The combinations of A and major in source dataframe has no duplication (please consider it a primary key on the two columns in SQL)

推荐答案

让我们从示例数据开始:

Lets start with example data:

df = sqlContext.createDataFrame([
    ("a", 1, "m1"), ("a", 1, "m2"), ("a", 2, "m3"),
    ("a", 3, "m4"), ("b", 4, "m1"), ("b", 1, "m2"),
    ("b", 2, "m3"), ("c", 3, "m1"), ("c", 4, "m3"),
    ("c", 5, "m4"), ("d", 6, "m1"), ("d", 1, "m2"),
    ("d", 2, "m3"), ("d", 3, "m4"), ("d", 4, "m5"),
    ("e", 4, "m1"), ("e", 5, "m2"), ("e", 1, "m3"),
    ("e", 1, "m4"), ("e", 1, "m5")], 
    ("a", "cnt", "major"))

请注意，我已将 count 更改为 cnt.Count 是大多数 SQL 方言中的保留关键字，它不是列名的好选择.

Please note that I've changed count to cnt.
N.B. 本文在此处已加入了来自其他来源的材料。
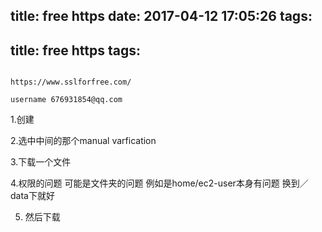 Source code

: title: free https
date: 2017-04-12 17:05:26
tags:
---
title: free https
tags:
---

```

https://www.sslforfree.com/

username 676931854@qq.com

```

1.创建

2.选中中间的那个manual varfication

3.下载一个文件

4.权限的问题 可能是文件夹的问题 例如是home/ec2-user本身有问题 换到／data下就好

5. 然后下载

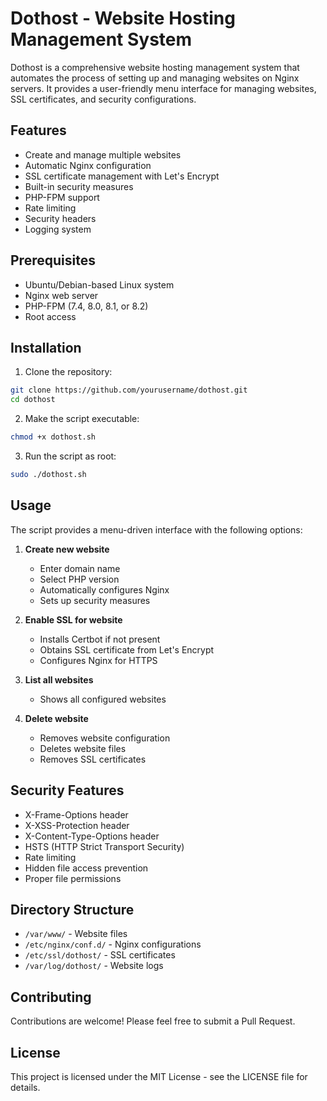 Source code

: # Dothost - Website Hosting Management System

Dothost is a comprehensive website hosting management system that automates the process of setting up and managing websites on Nginx servers. It provides a user-friendly menu interface for managing websites, SSL certificates, and security configurations.

## Features

- Create and manage multiple websites
- Automatic Nginx configuration
- SSL certificate management with Let's Encrypt
- Built-in security measures
- PHP-FPM support
- Rate limiting
- Security headers
- Logging system

## Prerequisites

- Ubuntu/Debian-based Linux system
- Nginx web server
- PHP-FPM (7.4, 8.0, 8.1, or 8.2)
- Root access

## Installation

1. Clone the repository:
```bash
git clone https://github.com/yourusername/dothost.git
cd dothost
```

2. Make the script executable:
```bash
chmod +x dothost.sh
```

3. Run the script as root:
```bash
sudo ./dothost.sh
```

## Usage

The script provides a menu-driven interface with the following options:

1. **Create new website**
   - Enter domain name
   - Select PHP version
   - Automatically configures Nginx
   - Sets up security measures

2. **Enable SSL for website**
   - Installs Certbot if not present
   - Obtains SSL certificate from Let's Encrypt
   - Configures Nginx for HTTPS

3. **List all websites**
   - Shows all configured websites

4. **Delete website**
   - Removes website configuration
   - Deletes website files
   - Removes SSL certificates

## Security Features

- X-Frame-Options header
- X-XSS-Protection header
- X-Content-Type-Options header
- HSTS (HTTP Strict Transport Security)
- Rate limiting
- Hidden file access prevention
- Proper file permissions

## Directory Structure

- `/var/www/` - Website files
- `/etc/nginx/conf.d/` - Nginx configurations
- `/etc/ssl/dothost/` - SSL certificates
- `/var/log/dothost/` - Website logs

## Contributing

Contributions are welcome! Please feel free to submit a Pull Request.

## License

This project is licensed under the MIT License - see the LICENSE file for details.  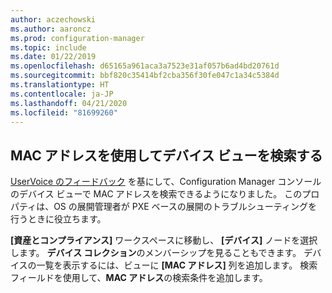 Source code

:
 ```yaml
---
author: aczechowski
ms.author: aaroncz
ms.prod: configuration-manager
ms.topic: include
ms.date: 01/22/2019
ms.openlocfilehash: d65165a961aca3a7523e31af057b6ad4bd20761d
ms.sourcegitcommit: bbf820c35414bf2cba356f30fe047c1a34c5384d
ms.translationtype: HT
ms.contentlocale: ja-JP
ms.lasthandoff: 04/21/2020
ms.locfileid: "81699260"
---
```

## <a name="search-device-views-using-mac-address"></a><a name="bkmk_mac"></a> MAC アドレスを使用してデバイス ビューを検索する
<!--3600878-->

[UserVoice のフィードバック](https://configurationmanager.uservoice.com/forums/300492-ideas/suggestions/14765880-console-device-view-should-allow-search-filter-by) を基にして、Configuration Manager コンソールのデバイス ビューで MAC アドレスを検索できるようになりました。 このプロパティは、OS の展開管理者が PXE ベースの展開のトラブルシューティングを行うときに役立ちます。

**[資産とコンプライアンス]** ワークスペースに移動し、 **[デバイス]** ノードを選択します。 **デバイス コレクション**のメンバーシップを見ることもできます。 デバイスの一覧を表示するには、ビューに **[MAC アドレス]** 列を追加します。 検索フィールドを使用して、**MAC アドレス**の検索条件を追加します。 

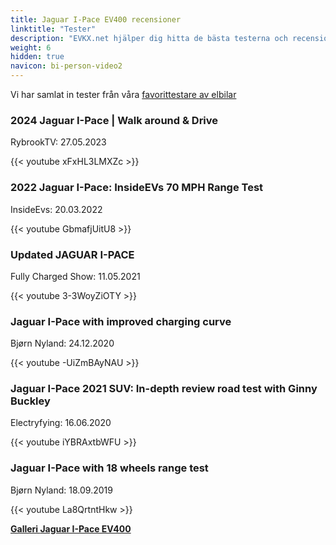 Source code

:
 ```yaml
---
title: Jaguar I-Pace EV400 recensioner
linktitle: "Tester"
description: "EVKX.net hjälper dig hitta de bästa testerna och recensionerna av denna modell."
weight: 6
hidden: true
navicon: bi-person-video2
---
```

Vi har samlat in tester från våra [favorittestare av elbilar](../../../../../guides/evreviewers/)

<div class="container text-center shadow p-2 pe-4 mb-5 bg-body-tertiary rounded border">
<h3>2024 Jaguar I-Pace | Walk around & Drive</h3>
<p>RybrookTV: 27.05.2023</p>

{{< youtube xFxHL3LMXZc >}}

</div>
<div class="container text-center shadow p-2 pe-4 mb-5 bg-body-tertiary rounded border">
<h3>2022 Jaguar I-Pace: InsideEVs 70 MPH Range Test</h3>
<p>InsideEvs: 20.03.2022</p>

{{< youtube GbmafjUitU8 >}}

</div>
<div class="container text-center shadow p-2 pe-4 mb-5 bg-body-tertiary rounded border">
<h3>Updated JAGUAR I-PACE</h3>
<p>Fully Charged Show: 11.05.2021</p>

{{< youtube 3-3WoyZiOTY >}}

</div>
<div class="container text-center shadow p-2 pe-4 mb-5 bg-body-tertiary rounded border">
<h3>Jaguar I-Pace with improved charging curve</h3>
<p>Bjørn Nyland: 24.12.2020</p>

{{< youtube -UiZmBAyNAU >}}

</div>
<div class="container text-center shadow p-2 pe-4 mb-5 bg-body-tertiary rounded border">
<h3>Jaguar I-Pace 2021 SUV: In-depth review road test with Ginny Buckley</h3>
<p>Electryfying: 16.06.2020</p>

{{< youtube iYBRAxtbWFU >}}

</div>
<div class="container text-center shadow p-2 pe-4 mb-5 bg-body-tertiary rounded border">
<h3>Jaguar I-Pace with 18 wheels range test</h3>
<p>Bjørn Nyland: 18.09.2019</p>

{{< youtube La8QrtntHkw >}}

</div>
<div class="mt-3 mb-3">
<a href="../gallery/" class="text-decoration-none text-black">
<strong><i class="bi-arrow-left"></i>Galleri  </strong>
</a>
<a href="../" class="text-decoration-none text-black float-end">
<strong>Jaguar I-Pace EV400 <i class="bi-arrow-right"></i></strong>
</a>
</div>

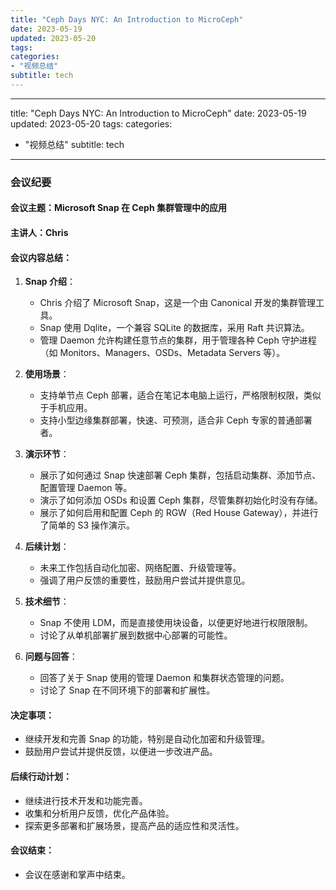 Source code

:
 ```yaml
---
title: "Ceph Days NYC: An Introduction to MicroCeph"
date: 2023-05-19
updated: 2023-05-20
tags:
categories:
- "视频总结"
subtitle: tech
---
```



---
title: "Ceph Days NYC: An Introduction to MicroCeph"
date: 2023-05-19
updated: 2023-05-20
tags:
categories:
- "视频总结"
subtitle: tech
---


### 会议纪要

#### 会议主题：Microsoft Snap 在 Ceph 集群管理中的应用

#### 主讲人：Chris

#### 会议内容总结：

1. **Snap 介绍**：
   - Chris 介绍了 Microsoft Snap，这是一个由 Canonical 开发的集群管理工具。
   - Snap 使用 Dqlite，一个兼容 SQLite 的数据库，采用 Raft 共识算法。
   - 管理 Daemon 允许构建任意节点的集群，用于管理各种 Ceph 守护进程（如 Monitors、Managers、OSDs、Metadata Servers 等）。

2. **使用场景**：
   - 支持单节点 Ceph 部署，适合在笔记本电脑上运行，严格限制权限，类似于手机应用。
   - 支持小型边缘集群部署，快速、可预测，适合非 Ceph 专家的普通部署者。

3. **演示环节**：
   - 展示了如何通过 Snap 快速部署 Ceph 集群，包括启动集群、添加节点、配置管理 Daemon 等。
   - 演示了如何添加 OSDs 和设置 Ceph 集群，尽管集群初始化时没有存储。
   - 展示了如何启用和配置 Ceph 的 RGW（Red House Gateway），并进行了简单的 S3 操作演示。

4. **后续计划**：
   - 未来工作包括自动化加密、网络配置、升级管理等。
   - 强调了用户反馈的重要性，鼓励用户尝试并提供意见。

5. **技术细节**：
   - Snap 不使用 LDM，而是直接使用块设备，以便更好地进行权限限制。
   - 讨论了从单机部署扩展到数据中心部署的可能性。

6. **问题与回答**：
   - 回答了关于 Snap 使用的管理 Daemon 和集群状态管理的问题。
   - 讨论了 Snap 在不同环境下的部署和扩展性。

#### 决定事项：
- 继续开发和完善 Snap 的功能，特别是自动化加密和升级管理。
- 鼓励用户尝试并提供反馈，以便进一步改进产品。

#### 后续行动计划：
- 继续进行技术开发和功能完善。
- 收集和分析用户反馈，优化产品体验。
- 探索更多部署和扩展场景，提高产品的适应性和灵活性。

#### 会议结束：
- 会议在感谢和掌声中结束。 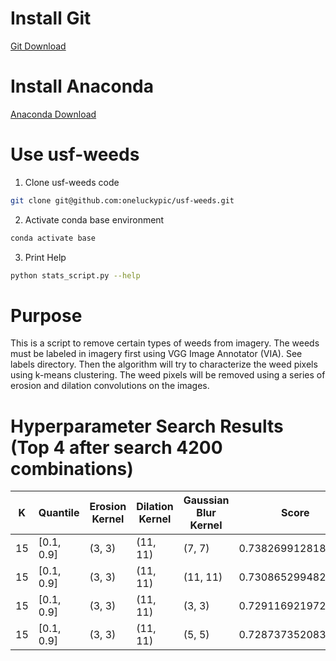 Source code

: # Install Git

[Git Download](https://git-scm.com/downloads)

# Install Anaconda

[Anaconda Download](https://www.anaconda.com/products/individual)

# Use usf-weeds

1. Clone usf-weeds code
```bash
git clone git@github.com:oneluckypic/usf-weeds.git
```

2. Activate conda base environment
```bash
conda activate base
```

3. Print Help
```bash
python stats_script.py --help
```

# Purpose
This is a script to remove certain types of weeds from imagery. The weeds must be labeled in imagery first using VGG Image Annotator (VIA). See labels directory. Then the algorithm will try to characterize the weed pixels using k-means clustering. The weed pixels will be removed using a series of erosion and dilation convolutions on the images.

# Hyperparameter Search Results (Top 4 after search 4200 combinations)

| K  | Quantile   | Erosion Kernel | Dilation Kernel | Gaussian Blur Kernel | Score              |
| -- | ---------- | -------------- | --------------- | -------------------- | ------------------ |
| 15 | [0.1, 0.9] | (3, 3)         | (11, 11)        | (7, 7)               | 0.7382699128181481 |
| 15 | [0.1, 0.9] | (3, 3)         | (11, 11)        | (11, 11)             | 0.7308652994827931 |
| 15 | [0.1, 0.9] | (3, 3)         | (11, 11)        | (3, 3)               | 0.7291169219729912 |
| 15 | [0.1, 0.9] | (3, 3)         | (11, 11)        | (5, 5)               | 0.7287373520837732 |
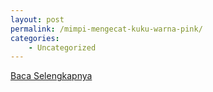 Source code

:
 ```yaml
---
layout: post
permalink: /mimpi-mengecat-kuku-warna-pink/
categories:
    - Uncategorized
---
```


[Baca Selengkapnya](/06)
Count is a reserved keyword in most of the SQL dialects and it is not a good choice for a column name.

至少有两种方法可以重塑这些数据:

There are at least two ways to reshape this data:

• 在 DataFrame 上聚合

• aggregating over DataFrame

from pyspark.sql.functions import col, when, max

majors = sorted(df.select("major")
    .distinct()
    .map(lambda row: row[0])
    .collect())

cols = [when(col("major") == m, col("cnt")).otherwise(None).alias(m) 
    for m in  majors]
maxs = [max(col(m)).alias(m) for m in majors]

reshaped1 = (df
    .select(col("a"), *cols)
    .groupBy("a")
    .agg(*maxs)
    .na.fill(0))

reshaped1.show()

## +---+---+---+---+---+---+
## |  a| m1| m2| m3| m4| m5|
## +---+---+---+---+---+---+
## |  a|  1|  1|  2|  3|  0|
## |  b|  4|  1|  2|  0|  0|
## |  c|  3|  0|  4|  5|  0|
## |  d|  6|  1|  2|  3|  4|
## |  e|  4|  5|  1|  1|  1|
## +---+---+---+---+---+---+

groupBy RDD

from pyspark.sql import Row

grouped = (df
    .map(lambda row: (row.a, (row.major, row.cnt)))
    .groupByKey())

def make_row(kv):
    k, vs = kv
    tmp = dict(list(vs) + [("a", k)])
    return Row(**{k: tmp.get(k, 0) for k in ["a"] + majors})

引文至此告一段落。